Task requirements » An exact restatement of the records below is expected.

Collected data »
· · · ·

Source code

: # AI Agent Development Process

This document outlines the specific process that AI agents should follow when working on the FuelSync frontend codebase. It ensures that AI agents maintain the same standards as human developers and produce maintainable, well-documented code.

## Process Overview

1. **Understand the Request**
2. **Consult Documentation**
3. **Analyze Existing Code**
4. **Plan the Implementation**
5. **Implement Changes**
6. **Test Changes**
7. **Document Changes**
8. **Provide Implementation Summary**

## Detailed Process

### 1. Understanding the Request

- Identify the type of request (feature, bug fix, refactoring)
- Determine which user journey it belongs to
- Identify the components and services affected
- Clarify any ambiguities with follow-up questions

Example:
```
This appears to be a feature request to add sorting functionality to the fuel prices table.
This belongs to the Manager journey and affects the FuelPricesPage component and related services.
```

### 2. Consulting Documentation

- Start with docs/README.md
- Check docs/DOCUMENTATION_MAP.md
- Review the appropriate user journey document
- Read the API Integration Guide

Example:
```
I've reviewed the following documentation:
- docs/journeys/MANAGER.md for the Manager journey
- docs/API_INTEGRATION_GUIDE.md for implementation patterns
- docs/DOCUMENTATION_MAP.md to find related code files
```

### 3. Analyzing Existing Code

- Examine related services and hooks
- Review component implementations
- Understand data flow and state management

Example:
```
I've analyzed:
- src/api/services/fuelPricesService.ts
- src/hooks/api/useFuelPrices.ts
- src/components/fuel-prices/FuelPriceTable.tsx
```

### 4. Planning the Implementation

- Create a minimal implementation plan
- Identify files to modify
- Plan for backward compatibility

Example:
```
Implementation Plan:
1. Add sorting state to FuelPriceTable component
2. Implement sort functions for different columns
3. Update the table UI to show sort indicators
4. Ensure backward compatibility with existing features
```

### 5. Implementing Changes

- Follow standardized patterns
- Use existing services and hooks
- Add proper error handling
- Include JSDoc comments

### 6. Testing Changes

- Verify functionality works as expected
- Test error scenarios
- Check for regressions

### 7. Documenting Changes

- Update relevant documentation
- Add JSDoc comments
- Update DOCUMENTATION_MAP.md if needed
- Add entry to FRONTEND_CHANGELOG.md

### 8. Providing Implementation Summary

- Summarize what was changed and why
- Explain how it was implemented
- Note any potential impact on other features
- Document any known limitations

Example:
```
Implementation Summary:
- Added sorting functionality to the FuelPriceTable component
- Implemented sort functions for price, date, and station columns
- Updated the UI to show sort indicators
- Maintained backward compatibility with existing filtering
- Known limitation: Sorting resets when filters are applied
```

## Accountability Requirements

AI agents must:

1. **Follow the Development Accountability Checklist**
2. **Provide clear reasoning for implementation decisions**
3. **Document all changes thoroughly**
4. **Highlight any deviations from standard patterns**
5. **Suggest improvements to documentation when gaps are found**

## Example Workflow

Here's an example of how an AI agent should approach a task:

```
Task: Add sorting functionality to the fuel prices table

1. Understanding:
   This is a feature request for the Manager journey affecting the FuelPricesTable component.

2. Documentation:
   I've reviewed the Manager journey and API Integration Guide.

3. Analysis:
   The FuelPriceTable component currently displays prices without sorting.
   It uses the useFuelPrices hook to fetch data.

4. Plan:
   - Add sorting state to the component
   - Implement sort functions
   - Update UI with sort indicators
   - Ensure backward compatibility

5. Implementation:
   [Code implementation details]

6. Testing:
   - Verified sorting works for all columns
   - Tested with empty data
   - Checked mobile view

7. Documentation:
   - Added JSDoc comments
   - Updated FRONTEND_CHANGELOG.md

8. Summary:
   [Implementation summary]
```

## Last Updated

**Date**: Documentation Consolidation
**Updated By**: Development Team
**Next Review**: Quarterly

· · · ·

Response for this exercise »
Source code

: # AI Agent Development Process

This document outlines the specific process that AI agents should follow when working on the FuelSync frontend codebase. It ensures that AI agents maintain the same standards as human developers and produce maintainable, well-documented code.

## Process Overview

1. **Understand the Request**
2. **Consult Documentation**
3. **Analyze Existing Code**
4. **Plan the Implementation**
5. **Implement Changes**
6. **Test Changes**
7. **Document Changes**
8. **Provide Implementation Summary**

## Detailed Process

### 1. Understanding the Request

- Identify the type of request (feature, bug fix, refactoring)
- Determine which user journey it belongs to
- Identify the components and services affected
- Clarify any ambiguities with follow-up questions

Example:
```
This appears to be a feature request to add sorting functionality to the fuel prices table.
This belongs to the Manager journey and affects the FuelPricesPage component and related services.
```

### 2. Consulting Documentation

- Start with docs/README.md
- Check docs/DOCUMENTATION_MAP.md
- Review the appropriate user journey document
- Read the API Integration Guide

Example:
```
I've reviewed the following documentation:
- docs/journeys/MANAGER.md for the Manager journey
- docs/API_INTEGRATION_GUIDE.md for implementation patterns
- docs/DOCUMENTATION_MAP.md to find related code files
```

### 3. Analyzing Existing Code

- Examine related services and hooks
- Review component implementations
- Understand data flow and state management

Example:
```
I've analyzed:
- src/api/services/fuelPricesService.ts
- src/hooks/api/useFuelPrices.ts
- src/components/fuel-prices/FuelPriceTable.tsx
```

### 4. Planning the Implementation

- Create a minimal implementation plan
- Identify files to modify
- Plan for backward compatibility

Example:
```
Implementation Plan:
1. Add sorting state to FuelPriceTable component
2. Implement sort functions for different columns
3. Update the table UI to show sort indicators
4. Ensure backward compatibility with existing features
```

### 5. Implementing Changes

- Follow standardized patterns
- Use existing services and hooks
- Add proper error handling
- Include JSDoc comments

### 6. Testing Changes

- Verify functionality works as expected
- Test error scenarios
- Check for regressions

### 7. Documenting Changes

- Update relevant documentation
- Add JSDoc comments
- Update DOCUMENTATION_MAP.md if needed
- Add entry to FRONTEND_CHANGELOG.md

### 8. Providing Implementation Summary

- Summarize what was changed and why
- Explain how it was implemented
- Note any potential impact on other features
- Document any known limitations

Example:
```
Implementation Summary:
- Added sorting functionality to the FuelPriceTable component
- Implemented sort functions for price, date, and station columns
- Updated the UI to show sort indicators
- Maintained backward compatibility with existing filtering
- Known limitation: Sorting resets when filters are applied
```

## Accountability Requirements

AI agents must:

1. **Follow the Development Accountability Checklist**
2. **Provide clear reasoning for implementation decisions**
3. **Document all changes thoroughly**
4. **Highlight any deviations from standard patterns**
5. **Suggest improvements to documentation when gaps are found**

## Example Workflow

Here's an example of how an AI agent should approach a task:

```
Task: Add sorting functionality to the fuel prices table

1. Understanding:
   This is a feature request for the Manager journey affecting the FuelPricesTable component.

2. Documentation:
   I've reviewed the Manager journey and API Integration Guide.

3. Analysis:
   The FuelPriceTable component currently displays prices without sorting.
   It uses the useFuelPrices hook to fetch data.

4. Plan:
   - Add sorting state to the component
   - Implement sort functions
   - Update UI with sort indicators
   - Ensure backward compatibility

5. Implementation:
   [Code implementation details]

6. Testing:
   - Verified sorting works for all columns
   - Tested with empty data
   - Checked mobile view

7. Documentation:
   - Added JSDoc comments
   - Updated FRONTEND_CHANGELOG.md

8. Summary:
   [Implementation summary]
```

## Last Updated

**Date**: Documentation Consolidation
**Updated By**: Development Team
**Next Review**: Quarterly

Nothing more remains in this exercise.